According to Texas Workforce Commission estimates, about 76,800 out-of-work Texans had qualified for those benefits as of mid-November and will no longer receive payments as of Dec. 28.
“We would not be able to speculate on how many of those currently receiving regular (state-provided) unemployment benefits will be affected by the ending of the emergency unemployment compensation program,” TWC spokesman Mark Lavergne said in an email. “We think it is fair to say that a good portion of unemployment benefit recipients will find new employment before being affected by this deadline.”
Travis County currently has a total of 2,053 active filers for the federal unemployment insurance, said Alan Miller, executive director of the Capital Area Workforce Board. They also will not receive the extended benefits after Dec. 28, he said.
“Some of those will roll over to the public assistance rolls,” Miller said. “Some will find the means to get by, whether through the underground economy or some other means.”
Research published in recent weeks by the National Bureau of Economic Research suggested that the extended federal benefits have helped hold the national unemployment rate at elevated levels—although not necessarily by making it easier for people to avoid work.
Rather, the research suggests, unemployed workers who might otherwise just give up on their job search and drop out of the labor force will stay engaged as they fulfill program requirements to actively seek work.
Texas regulations require that workers have three documented job-search contacts per week. In Travis County, Miller said, the minimum is five.
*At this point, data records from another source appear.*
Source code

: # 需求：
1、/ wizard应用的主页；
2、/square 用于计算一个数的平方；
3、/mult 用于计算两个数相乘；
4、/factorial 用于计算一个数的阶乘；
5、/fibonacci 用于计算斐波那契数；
Nationally, economists expect many of those who lose the emergency benefits to leave the labor force altogether—a factor that, ironically, would likely help reduce the official unemployment rate.
To actually get more people back into the labor force, Miller said, workforce programs need to do a better job of addressing the gap between workers’ skills and employers’ needs.
“We have them look for work, but we’re not doing anything with the system to help with their skill development,” he said.
Miller suggested that a short, required training curriculum could help prime unemployed workers for new jobs with new skills.
That could be increasingly important following the recession, which has left more workers jobless for a longer period of time. While national jobless rates for people out of work about a month have returned to pre-recession levels, longer-term unemployment remains doggedly high.
A recent study by Rand Ghayad, an economics Ph.D. candidate at Northeastern University, found that many employers will discard applicants who have been out of work six months or more, despite their qualifications.
In many cases, employers are just discarding those résumés out of hand. But it’s also true that, as workers languish longer and longer without jobs, their skills can calcify and they can become less qualified for a rapidly changing workplace.
“If you keep extending benefits, but you don’t have skills to find a job, it just goes on and on and on,” Miller said. “Let’s tie benefits to some type of skill-development effort so people can, on a short-term basis, get some skills training and updating so they can reattach to the labor force.”